United States District Court, E.D. Texas, Tyler Division

May 23, 2017

KS CAYTON, LLC
v.
HOBBY LOBBY STORES, INC.

          ORDER ADOPTING REPORT AND RECOMMENDATION OF UNITED STATES MAGISRTATE JUDGE

          ROBERT W. SCHROEDER III UNITED STATES DISTRICT JUDGE

         The above entitled and numbered civil action was referred to United States Magistrate Judge K. Nicole Mitchell pursuant to 28 U.S.C. § 636. The Magistrate Judge's Report and Recommendation (the “Report”), which contains her findings, conclusions and recommendation regarding Defendant Hobby Lobby Stores, Inc.'s (“Hobby Lobby”) Motion to Dismiss for Failure to State a Plausible Claim (Docket No. 12), has been presented for consideration. The Report (Docket No. 23), filed on September 12, 2016, recommended that Hobby Lobby's motion be denied.

         On October 10, 2016, Hobby Lobby filed objections to the Report on three grounds: (1) that Twombly and Iqbal require a practical analysis of the complaint's plausibility, which Hobby Lobby claims the Magistrate Judge did not conduct; (2) that KS Cayton's claims for relief are not plausible; and (3) that policy concerns warrant dismissal. Docket No. 26.

         Having made a de novo review of the written objections filed by Hobby Lobby, the Court concludes that the findings and conclusions of the Magistrate Judge are correct. For the reasons below, Hobby Lobby's objections are OVERRULED.

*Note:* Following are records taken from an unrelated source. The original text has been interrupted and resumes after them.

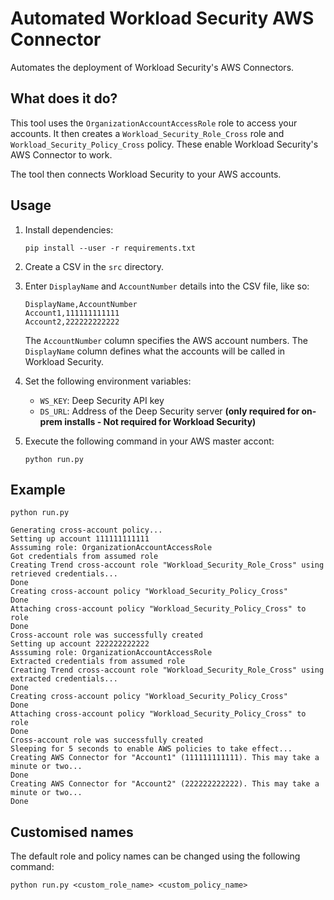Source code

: # Automated Workload Security AWS Connector

Automates the deployment of Workload Security's AWS Connectors.  

## What does it do?

This tool uses the `OrganizationAccountAccessRole` role to access your accounts. It then creates a `Workload_Security_Role_Cross` role and `Workload_Security_Policy_Cross` policy. These enable Workload Security's AWS Connector to work.

The tool then connects Workload Security to your AWS accounts. 


## Usage

1. Install dependencies:
   
   ```
   pip install --user -r requirements.txt
   ```

2. Create a CSV in the `src` directory. 
3. Enter `DisplayName` and `AccountNumber` details into the CSV file, like so:

    ```
    DisplayName,AccountNumber
    Account1,111111111111
    Account2,222222222222
    ```
    The `AccountNumber` column specifies the AWS account numbers. The `DisplayName` column defines what the accounts will be called in Workload Security.

4. Set the following environment variables:
   * `WS_KEY`: Deep Security API key
   *  `DS_URL`: Address of the Deep Security server **(only required for on-prem installs - Not required for Workload Security)**

5. Execute the following command in your AWS master accont:

   ```
   python run.py 
   ```

## Example

```
python run.py

Generating cross-account policy...
Setting up account 111111111111
Asssuming role: OrganizationAccountAccessRole
Got credentials from assumed role
Creating Trend cross-account role "Workload_Security_Role_Cross" using retrieved credentials...
Done
Creating cross-account policy "Workload_Security_Policy_Cross"
Done
Attaching cross-account policy "Workload_Security_Policy_Cross" to role
Done
Cross-account role was successfully created
Setting up account 222222222222
Asssuming role: OrganizationAccountAccessRole
Extracted credentials from assumed role
Creating Trend cross-account role "Workload_Security_Role_Cross" using extracted credentials...
Done
Creating cross-account policy "Workload_Security_Policy_Cross"
Done
Attaching cross-account policy "Workload_Security_Policy_Cross" to role
Done
Cross-account role was successfully created
Sleeping for 5 seconds to enable AWS policies to take effect...
Creating AWS Connector for "Account1" (111111111111). This may take a minute or two...
Done
Creating AWS Connector for "Account2" (222222222222). This may take a minute or two...
Done
```

## Customised names

The default role and policy names can be changed using the following command:

```
python run.py <custom_role_name> <custom_policy_name> 
```

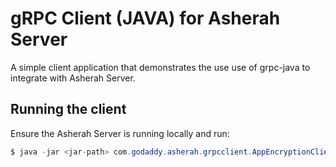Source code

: # gRPC Client (JAVA) for Asherah Server
A simple client application that demonstrates the use use of grpc-java to integrate with Asherah Server.

## Running the client
Ensure the Asherah Server is running locally and run:

```java
$ java -jar <jar-path> com.godaddy.asherah.grpcclient.AppEncryptionClient
```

         I. The Magistrate Judge conducted a proper plausibility analysis of KS Cayton's complaint.

         Hobby Lobby argues that the Magistrate Judge did not conduct a “practical analysis” of the plausibility of Plaintiff's complaint as required by Twombly and Iqbal. Docket. No. 26 at 14 (citing Bell Atl. Corp. v. Twombly, 550 U.S. 544 (2007); Ashcroft v. Iqbal, 566 U.S. 662 (2009)). Hobby Lobby contends that the Court need only apply “basic trademark law, ” and its “judicial experience and common sense, ” to find that KS Cayton's claims for relief are not plausible. Docket No. 26 at 8 (citing Iqbal, 556 U.S. at 679).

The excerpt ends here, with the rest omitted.